In order to see what is going on I have broken out Datacom and Telecom revenues for Finisar.
This is one of those situations where the optics of a graph needs explaining. Datacom’s growth appears to have slowed to high single digits and looks flattish sequentially. This could be seen as disappointing because data center CapEx has been steadily improving this year. However, Cisco too said that its latest quarter was more of a natural slowdown in data center spending than any kind of trend change, and from what I’ve seen of Equinix’s and others' gross margins that appears to be the case. I'm willing to accept this as a one-off quarter.
Telco Spending Still Cautious
The optics also needs explaining with regards Telecom. Although the sequential up-tick looks good, it is no more than usual. This chart explains all.
There has been some market chatter with regard to increased spending at AT&T (NYSE: T), and there has certainly been some positive rhetoric on that front. However, we haven’t seen it yet and Verizon (NYSE: VZ) also lowered its CapEx spending for the full year. In truth I suspect both will watch the macro-economy and keep their ears tuned to their customers’ gripes over the fiscal cliff and other sources of economic uncertainty. Bellwethers aren’t called bellwethers without reason and that usually is due to their sensitivity to the global economy.
Finisar’s Operational Performance
Having discussed the macro read from Finisar’s results, it’s time to turn to some operational specifics. As ever, these things are somewhat guided by the top line. A couple of years ago, Finisar was hoping for something closer to 36% but they are now coming in nearer 30%. No matter, the new manufacturing facility in China should help margins in the future as will as increased spending from customers ramping up to 100G from 40G.
As for the competition, the decent Telco numbers (historically tracking but let’s recall that the environment has gotten weaker throughout the year) were seen in some quarters as being the result of winning market share from others in the industry. Finisar refused to be drawn into discussing specifics on the conference call, but it did imply that it had won market share. I suspect we will see that some of it came as a result of pricing in the next quarter (my reasoning being that management claimed that the growth in Telcom and Datacom revenues ‘might well be on par’). If so, then any significant margin erosion (from telcom pricing) would show up by then.
The Bottom Line
Unfortunately there isn’t anything in these results to suggest a corner has been turned in telco spending, and the slowing in growth in datacom (although in line with industry peers) may well unsettle some nerves. At some point in the longer term this will change, because the rise in bandwidth demand is only going to go up with things like smartphone and tablet penetration rates and the increase in data rich applications.
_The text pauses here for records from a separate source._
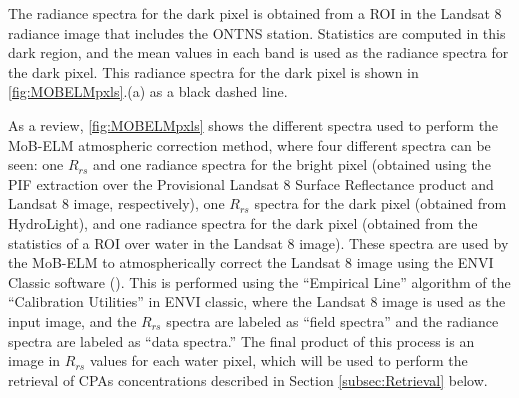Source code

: \documentclass[onecolumn,3p,letterpaper]{elsarticle}
\begin{document}

The radiance spectra for the dark pixel is obtained from a ROI in the Landsat 8 radiance image that includes the ONTNS station. Statistics are computed in this dark region, and the mean values in each band is used as the radiance spectra for the dark pixel. This radiance spectra for the dark pixel is shown in \autoref{fig:MOBELMpxls}.(a) as a black dashed line.

As a review, \autoref{fig:MOBELMpxls} shows the different spectra used to perform the MoB-ELM atmospheric correction method, where four different spectra can be seen: one $R_{rs}$ and one radiance spectra for the bright pixel (obtained using the PIF extraction over the Provisional Landsat 8 Surface Reflectance product and Landsat 8 image, respectively), one $R_{rs}$ spectra for the dark pixel (obtained from HydroLight), and one radiance spectra for the dark pixel (obtained from the statistics of a ROI over water in the Landsat 8 image). These spectra are used by the MoB-ELM to atmospherically correct the Landsat 8 image using the ENVI Classic software (\cite{ENVIUserGuide}). This is performed using the ``Empirical Line'' algorithm of the ``Calibration Utilities'' in ENVI classic, where the Landsat 8 image is used as the input image, and the $R_{rs}$ spectra are labeled as ``field spectra'' and the radiance spectra are labeled as ``data spectra.'' The final product of this process is an image in $R_{rs}$ values for each water pixel, which will be used to perform the retrieval of CPAs concentrations described in Section \ref{subsec:Retrieval} below. 

\end{document}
The question is whether Finisar is the way to play this or not. Moreover, I suspect there will be plenty of time to get in but it would be nice to see some firm evidence of conditions getting better first.
SaintGermain has no positions in the stocks mentioned above. The Motley Fool has no positions in the stocks mentioned above. Try any of our Foolish newsletter services free for 30 days. We Fools may not all hold the same opinions, but we all believe that considering a diverse range of insights makes us better investors. The Motley Fool has a disclosure policy. Is this post wrong? Click here. Think you can do better? Join us and write your own!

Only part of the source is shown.